I felt like I must have vented to Max for hours, and through it all, Max remained calming and thoughtful. He understood what I was going through, he a listened to what I had to say. Max’s ordeal at the hands of Cauil and Deomo took him to the same place I was in, the difference being that I had the opportunity to get out and he did not. He told me that though he is devoted to Scarlet, and she is everything to him, that I was still also held within his heart and that he would always be there for me if I needed him. This I needed to hear from him more then anything else we talked about, I needed to know that there was someone out in the universe that still cared, that knew I existed. I felt a heavy weight lift from my soul at that moment.

Our conversation turned to what I was going to do, now that I was no longer in the army. I reminded Max that I was still enlisted in the Flight Corp. and that I would remain flying for the Navy as long as I was able too. I told him I would go back to being an independent hunter again, like I was before joining the army, that it would be nice to see how I could do as a civilian earning a living. I didn’t tell him that I had already been out on a couple of hunts and had, had a couple of interesting conversations with the other side. I think Max may know this already, just not how deep.

It was getting late, and I was feeling a lot better about things. I thanked Max for being there for me *smile* and got up to go. He stopped me and suggested I stay at the temple, that I stay in the guest room. I wasn’t sure if I should, I mean after what happened when I first got to the temple earlier still fresh in my mind. Max assured me it was ok, that he would make everything ok. So I agreed.

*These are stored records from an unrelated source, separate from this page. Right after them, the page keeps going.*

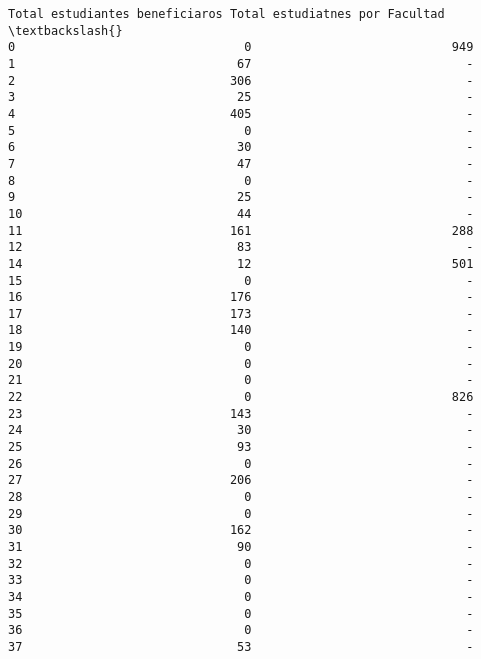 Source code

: \documentclass[11pt]{article}
\begin{document}
\begin{Verbatim}[commandchars=\\\{\}]
    Total estudiantes beneficiaros Total estudiatnes por Facultad  \textbackslash{}
0                                0                            949   
1                               67                              -   
2                              306                              -   
3                               25                              -   
4                              405                              -   
5                                0                              -   
6                               30                              -   
7                               47                              -   
8                                0                              -   
9                               25                              -   
10                              44                              -   
11                             161                            288   
12                              83                              -   
14                              12                            501   
15                               0                              -   
16                             176                              -   
17                             173                              -   
18                             140                              -   
19                               0                              -   
20                               0                              -   
21                               0                              -   
22                               0                            826   
23                             143                              -   
24                              30                              -   
25                              93                              -   
26                               0                              -   
27                             206                              -   
28                               0                              -   
29                               0                              -   
30                             162                              -   
31                              90                              -   
32                               0                              -   
33                               0                              -   
34                               0                              -   
35                               0                              -   
36                               0                              -   
37                              53                              -   

\end{Verbatim}
\end{document}
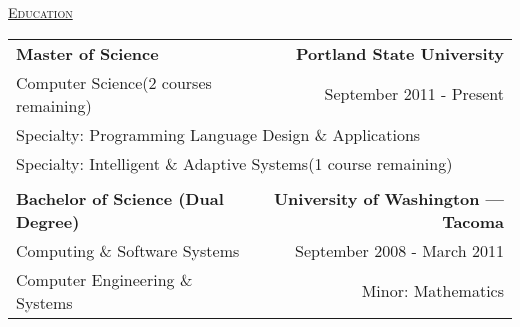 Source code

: \documentclass[letterpaper]{article}
\begin{document}
\begin{center}
		\underline{\large \scshape Education} \\
		\begin{tabular}{p{}r}
				\textbf{Master of Science}							&
				\textbf{Portland State University}
			\\
				Computer Science\quad(2 courses remaining)				&
				September 2011 - Present
			\\
				\multicolumn{2}{p{\textwidth}}{Specialty: Programming Language Design \& Applications}
			\\	
				\multicolumn{2}{p{\textwidth}}{Specialty: Intelligent \& Adaptive Systems\quad(1 course remaining)}
				
			\\
			\\
				\textbf{Bachelor of Science (Dual Degree)}			&
				\textbf{University of Washington — Tacoma}
			\\
				Computing \& Software Systems						&
				September 2008 - March 2011
			\\
				Computer Engineering \& Systems						&
				Minor: Mathematics
		\end{tabular}
	\end{center}
\end{document}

When we got to the temple Scarlet, greeted me like I remember. It turns out she was instructing a student on meditative techniques and I misunderstood what she meant when she said not to come in. We talked a little about how she was feeling and other news. Her teachings and training. I could see she was tired, so I asked to be excused. Max escorted me to the guest room and helped me get settled in, I wished him and scarlet a good night and shut the door. I lay in the bed for awhile, in the dark, thinking about my conversation with Max, about what I was going to do. AS I slowly drifted off to sleep I decided I would try it alone for awhile, that I would get back in touch with the people I had met while hunting the previous week and ask some questions…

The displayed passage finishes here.